That is the $64,000.00 question. I have been wondering about this since I finished the weathering effect. I'll have to say probably........., not. Only because I don't think that I am brave enough to try it after all the work it took to do the cowboy. I would die if I screwed that up while trying the effect. (Really, though, I'm still not 100% sure):no:


----------



## The Wraithlord

Now that it has been brought up I think you might almost have to in order to preserve the feel of the rest of the model....


----------



## Warpath

Now that is fricken sweet :good:


----------



## BobPanda

WOW !!! ...
i finished reading through all 28 pages now and i have to say, that i'm totally impressed.
the stuff started great, but keeps getting better andbetter with every page.
the colorscheme itself is already an outstanding one. the droppod and the whirlwind really rock! ... but also the marines look great ! ... 
=> keep up the great work! ... thumbs up! :so_happy: :victory:


----------



## Damned Fist

BobPanda said:


> WOW !!! ...
> i finished reading through all 28 pages now and i have to say, that i'm totally impressed.
> the stuff started great, but keeps getting better andbetter with every page.
> the colorscheme itself is already an outstanding one. the droppod and the whirlwind really rock! ... but also the marines look great ! ...
> => keep up the great work! ... thumbs up! :so_happy: :victory:


Thanks! That is very high praise indeed.


I can't believe that it has been this long since I posted an update. Unfortunately I have only worked on the rhino in all that time. So here is a quick update on where it is to date. It is mostly finished now. I still have the display base to do and I want to attach the servo skull in a different manner. I was also considering adding a few long tattered banners streaming from the exhaust vent covers but I have decided on that yet. (I'm afraid that it might make this too busy) Right now I only have this pic but I will post a few more to show the details in the next couple of days.

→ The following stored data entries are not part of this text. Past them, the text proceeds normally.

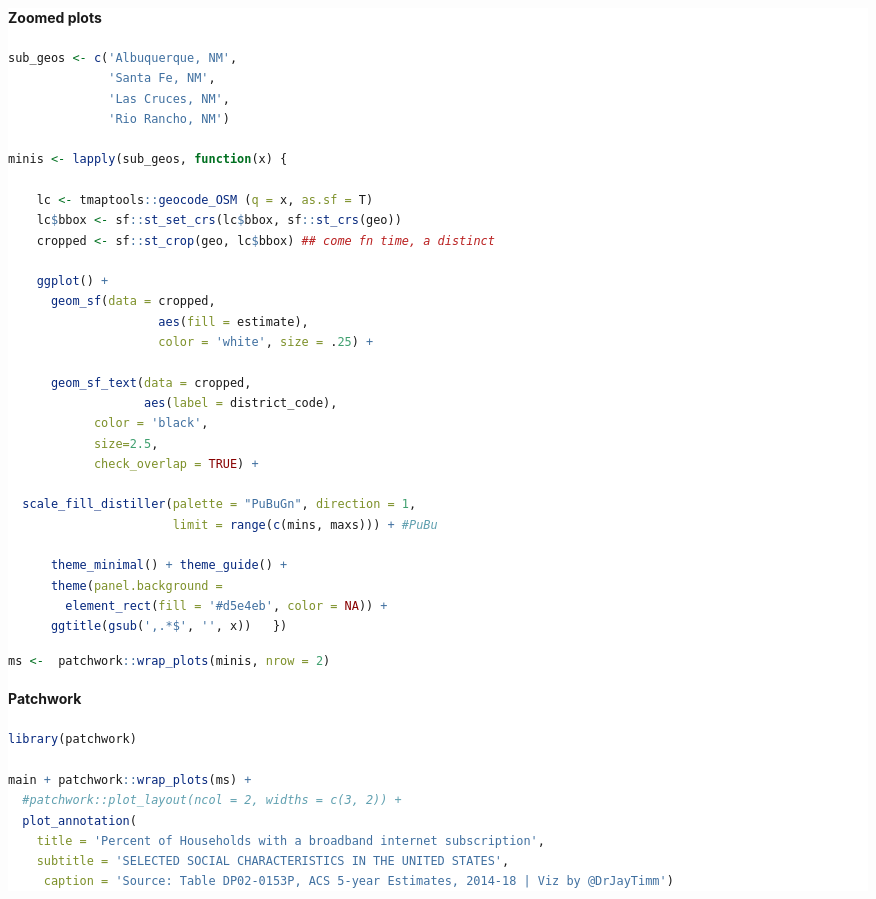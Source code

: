 #### Zoomed plots

``` r
sub_geos <- c('Albuquerque, NM',
              'Santa Fe, NM',
              'Las Cruces, NM',
              'Rio Rancho, NM')

minis <- lapply(sub_geos, function(x) {
    
    lc <- tmaptools::geocode_OSM (q = x, as.sf = T)
    lc$bbox <- sf::st_set_crs(lc$bbox, sf::st_crs(geo))
    cropped <- sf::st_crop(geo, lc$bbox) ## come fn time, a distinct 
    
    ggplot() + 
      geom_sf(data = cropped, 
                     aes(fill = estimate),
                     color = 'white', size = .25) +
      
      geom_sf_text(data = cropped, 
                   aes(label = district_code),
            color = 'black',
            size=2.5, 
            check_overlap = TRUE) +
      
  scale_fill_distiller(palette = "PuBuGn", direction = 1,
                       limit = range(c(mins, maxs))) + #PuBu
      
      theme_minimal() + theme_guide() +
      theme(panel.background = 
        element_rect(fill = '#d5e4eb', color = NA)) +
      ggtitle(gsub(',.*$', '', x))   })
```

``` r
ms <-  patchwork::wrap_plots(minis, nrow = 2)
```

#### Patchwork

``` r
library(patchwork)

main + patchwork::wrap_plots(ms) + 
  #patchwork::plot_layout(ncol = 2, widths = c(3, 2)) +
  plot_annotation(
    title = 'Percent of Households with a broadband internet subscription', 
    subtitle = 'SELECTED SOCIAL CHARACTERISTICS IN THE UNITED STATES',
     caption = 'Source: Table DP02-0153P, ACS 5-year Estimates, 2014-18 | Viz by @DrJayTimm')
```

Your input is always desired:victory:


----------



## HorusReborn

I love it Derek! That mud is just awesome looking to say the least. Did I miss a close up pic of the art work on the top doors? There is one thing you should look at fixing since it's really obvious. The smoke dischargers have a seam on the middle tube that should be filled. Look at the bottom pic and you'll see it plain as day. Great work again, and congrats on a win at the shop!


----------



## The Wraithlord

> I was also considering adding a few long tattered banners streaming from the exhaust vent covers but I have decided on that yet. (I'm afraid that it might make this too busy)


I think you are right, especially if you are doing a display base for it. That was my first reaction as well. Otherwise man, this is just REALLY turning out!


----------



## Micklez

WOW, holy f*****g wow. that is some of .... no the best Imperial Fists i have ever seen. Well done. I do have some fluff issues why there are IF half painted like LoD but apart from that, amazing.


----------



## Chaosftw

Looks awesome! And gratz on your 1st place finish! This piece is very nicely done.

I too agree that banners would make it far to busy and start to take away from everything else you have done. I think you should make it a base though I think that would just add to its presence! 

Ether way well done!

Cheers,

Chaosftw


----------



## Damned Fist

> I love it Derek! That mud is just awesome looking to say the least.


Gee Horus, I wonder where I got the idea for this:wink: (Thanks again for the tip)



> Did I miss a close up pic of the art work on the top doors?


Nope. I haven't posted one yet. Give me a couple of days and I will get one up.



> The smoke dischargers have a seam on the middle tube that should be filled.


Ouch! good catch. I still wasn't satisfied with these anyway. It will give me an excuse to work on it.



> I do have some fluff issues why there are IF half painted like LoD but apart from that, amazing.


Yep. I've heard that before. However, it fits the theme of my army as they are mixed together.

Chaos & Wraith:

Thanks! That confirms it. No banners on this one:victory:


----------



## Patapon13

Hey great job Im trying your tecnique but im stuck.

I painted the yellow (iyendan Darksun) but what do I do next?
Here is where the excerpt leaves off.